Ethical hackers hired by an organization to assess its vulnerabilities must always be careful to not “cross the line” and get themselves into trouble with the law. With all the computer security laws in the U.S., it can be a challenge for ethical hackers to ensure they are obeying all the laws.
But according to David Snead, an attorney in Washington D.C. who frequently represents IT security providers and consultants, it is possible to focus on just a handful of laws to avoid lawsuits and stay out of jail.
During a session at the Source Conference in Boston last month, Snead listed the overwhelming number of laws related to IT security in the U.S. But ethical hackers can focus on just three laws that are most likely to lead to litigation, according to Snead:
• Computer Fraud and Abuse Act (CFAA), which makes it illegal to access a computer or network without proper authorization.
• Wiretap Act, which can be applied to packet sniffing.
• Stored Communications Act (SCA), which can be applied to any email that was meant to be confidential.
Similarly, each state has different laws, and few organizations have the time or resources to ensure they are compliant in all 50 states. Snead recommended ethical hackers and security consultant assist their client organizations by ensuring they are compliant in just three states, at least initially.
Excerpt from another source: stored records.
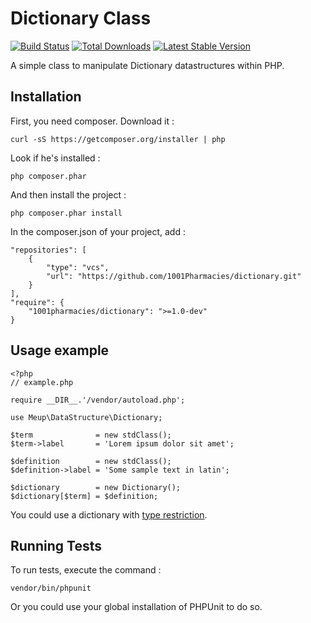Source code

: Dictionary Class
================

[![Build Status](https://secure.travis-ci.org/1001Pharmacies/dictionary.svg?branch=master)](http://travis-ci.org/1001Pharmacies/dictionary) [![Total Downloads](https://poser.pugx.org/1001Pharmacies/dictionary/downloads.png)](https://packagist.org/packages/1001Pharmacies/dictionary) [![Latest Stable Version](https://poser.pugx.org/1001Pharmacies/dictionary/v/stable.png)](https://packagist.org/packages/1001Pharmacies/dictionary)


A simple class to manipulate Dictionary datastructures within PHP.

Installation
------------

First, you need composer. Download it :

    curl -sS https://getcomposer.org/installer | php

Look if he's installed :

    php composer.phar

And then install the project :

    php composer.phar install

In the composer.json of your project, add :

    "repositories": [
        {
            "type": "vcs",
            "url": "https://github.com/1001Pharmacies/dictionary.git"
        }
    ],
    "require": {
        "1001pharmacies/dictionary": ">=1.0-dev"
    }

Usage example
------------- 

    <?php 
    // example.php

    require __DIR__.'/vendor/autoload.php';

    use Meup\DataStructure\Dictionary;

    $term              = new stdClass();
    $term->label       = 'Lorem ipsum dolor sit amet';

    $definition        = new stdClass();
    $definition->label = 'Some sample text in latin';

    $dictionary        = new Dictionary();
    $dictionary[$term] = $definition;

You could use a dictionary with [type restriction](doc/types.md).

Running Tests
-------------

To run tests, execute the command :

    vendor/bin/phpunit

Or you could use your global installation of PHPUnit to do so.
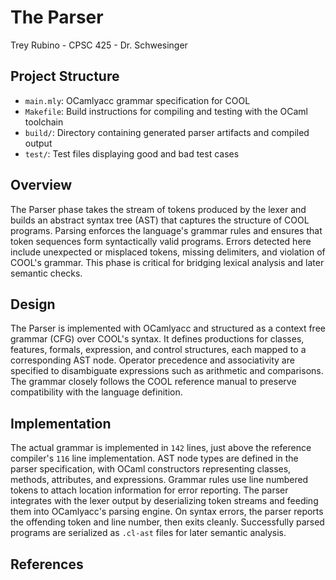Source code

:# The Parser
Trey Rubino - 
CPSC 425 -
Dr. Schwesinger

## Project Structure
- `main.mly`: OCamlyacc grammar specification for COOL
- `Makefile`: Build instructions for compiling and testing with the OCaml toolchain  
- `build/`: Directory containing generated parser artifacts and compiled output  
- `test/`: Test files displaying good and bad test cases
  
## Overview
The Parser phase takes the stream of tokens produced by the lexer and builds an abstract syntax tree (AST)
that captures the structure of COOL programs. Parsing enforces the language's grammar rules and ensures
that token sequences form syntactically valid programs. Errors detected here include unexpected or misplaced 
tokens, missing delimiters, and violation of COOL's grammar. This phase is critical for bridging lexical
analysis and later semantic checks.

## Design
The Parser is implemented with OCamlyacc and structured as a context free grammar (CFG) over COOL's syntax. It
defines productions for classes, features, formals, expression, and control structures, each mapped to a 
corresponding AST node. Operator precedence and associativity are specified to disambiguate expressions such
as arithmetic and comparisons. The grammar closely follows the COOL reference manual to preserve 
compatibility with the language definition.

## Implementation
The actual grammar is implemented in `142` lines, just above the reference compiler's `116` line implementation.
AST node types are defined in the parser specification, with OCaml constructors representing classes,
methods, attributes, and expressions. Grammar rules use line numbered tokens to attach location information
for error reporting. The parser integrates with the lexer output by deserializing token streams and
feeding them into OCamlyacc's parsing engine. On syntax errors, the parser reports the offending token and line number,
then exits cleanly. Successfully parsed programs are serialized as `.cl-ast` files for later semantic analysis.

## References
The three states should be:
• The organization’s own headquarter state;
• The state where most of the organization’s employees work;
• The state where most of the organization’s customers live or work.
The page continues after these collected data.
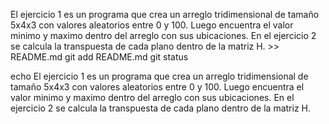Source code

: El ejercicio 1 es un programa que crea un arreglo tridimensional de tamaño 5x4x3 con valores aleatorios entre 0 y 100. Luego encuentra el valor minimo y maximo dentro del arreglo con sus ubicaciones. En el ejercicio 2 se calcula la transpuesta de cada plano dentro de la matriz H. >> README.md
git add README.md
git status


echo El ejercicio 1 es un programa que crea un arreglo tridimensional de tamaño 5x4x3 con valores aleatorios entre 0 y 100. Luego encuentra el valor minimo y maximo dentro del arreglo con sus ubicaciones. En el ejercicio 2 se calcula la transpuesta de cada plano dentro de la matriz H.
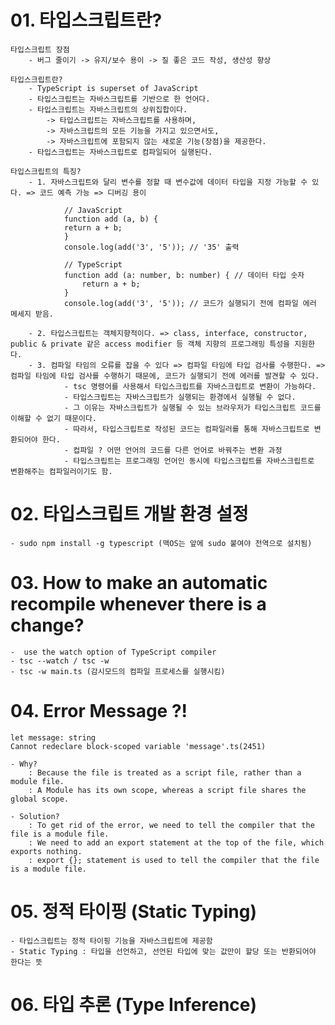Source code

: # 01. 타입스크립트란?

    타입스크립트 장점
        - 버그 줄이기 -> 유지/보수 용이 -> 질 좋은 코드 작성, 생산성 향상

    타입스크립트란?
        - TypeScript is superset of JavaScript
        - 타입스크립트는 자바스크립트를 기반으로 한 언어다.
        - 타입스크립트는 자바스크립트의 상위집합이다.
            -> 타입스크립트는 자바스크립트를 사용하며,
            -> 자바스크립트의 모든 기능을 가지고 있으면서도,
            -> 자바스크립트에 포함되지 않는 새로운 기능(장점)을 제공한다.
        - 타입스크립트는 자바스크립트로 컴파일되어 실행된다.

    타입스크립트의 특징?
        - 1. 자바스크립트와 달리 변수를 정할 때 변수값에 데이터 타입을 지정 가능할 수 있다. => 코드 예측 가능 => 디버깅 용이

                // JavaScript
                function add (a, b) {
                return a + b;
                }
                console.log(add('3', '5')); // '35' 출력

                // TypeScript
                function add (a: number, b: number) { // 데이터 타입 숫자
                    return a + b;
                }
                console.log(add('3', '5')); // 코드가 실행되기 전에 컴파일 에러 메세지 받음.

        - 2. 타입스크립트는 객체지향적이다. => class, interface, constructor, public & private 같은 access modifier 등 객체 지향의 프로그래밍 특성을 지원한다.
        - 3. 컴파일 타임의 오류를 잡을 수 있다 => 컴파일 타임에 타입 검사를 수행한다. => 컴파일 타임에 타입 검사를 수행하기 때문에, 코드가 실행되기 전에 에러를 발견할 수 있다.
                - tsc 명령어를 사용해서 타입스크립트를 자바스크립트로 변환이 가능하다.
                - 타입스크립트는 자바스크립트가 실행되는 환경에서 실행될 수 없다.
                - 그 이유는 자바스크립트가 실행될 수 있는 브라우저가 타입스크립트 코드를 이해할 수 없기 때문이다.
                - 따라서, 타입스크립트로 작성된 코드는 컴파일러를 통해 자바스크립트로 변환되어야 한다.
                - 컵파일 ? 어떤 언어의 코드를 다른 언어로 바꿔주는 변환 과정
                - 타입스크립트는 프로그래밍 언어인 동시에 타입스크립트를 자바스크립트로 변환해주는 컴파일러이기도 함.

# 02. 타입스크립트 개발 환경 설정

    - sudo npm install -g typescript (맥OS는 앞에 sudo 붙여야 전역으로 설치됨)

# 03. How to make an automatic recompile whenever there is a change?

    -  use the watch option of TypeScript compiler
    - tsc --watch / tsc -w
    - tsc -w main.ts (감시모드의 컴파일 프로세스를 실행시킴)

# 04. Error Message ?!

    let message: string
    Cannot redeclare block-scoped variable 'message'.ts(2451)

    - Why?
        : Because the file is treated as a script file, rather than a module file.
        : A Module has its own scope, whereas a script file shares the global scope.

    - Solution?
        : To get rid of the error, we need to tell the compiler that the file is a module file.
        : We need to add an export statement at the top of the file, which exports nothing.
        : export {}; statement is used to tell the compiler that the file is a module file.

# 05. 정적 타이핑 (Static Typing)

    - 타입스크립트는 정적 타이핑 기능을 자바스크립트에 제공함
    - Static Typing : 타입을 선언하고, 선언된 타입에 맞는 값만이 할당 또는 반환되어야 한다는 뜻

# 06. 타입 추론 (Type Inference)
In some cases, these three scenarios may point to just one or two states, making the consultant’s job that much easier.
In my view, Snead was bold to make these recommendations. Many lawyers, when asked which IT security laws their clients should obey, would probably say, “All of them.” But Snead’s advice comes from a real-world perspective, and it’s this kind of realistic advice that’s greatly appreciated by security practitioners — especially the many independent penetration testers out there — who are often grappling with their budgets.
Still, security pros must understand the risks of following this advice. As Snead explained, triaging the laws this way will avert most legal problems. But the pen tester’s client organization could still get tripped up by a lesser-known law if a creative prosecutor convinces the court it applies to the organization’s security practices.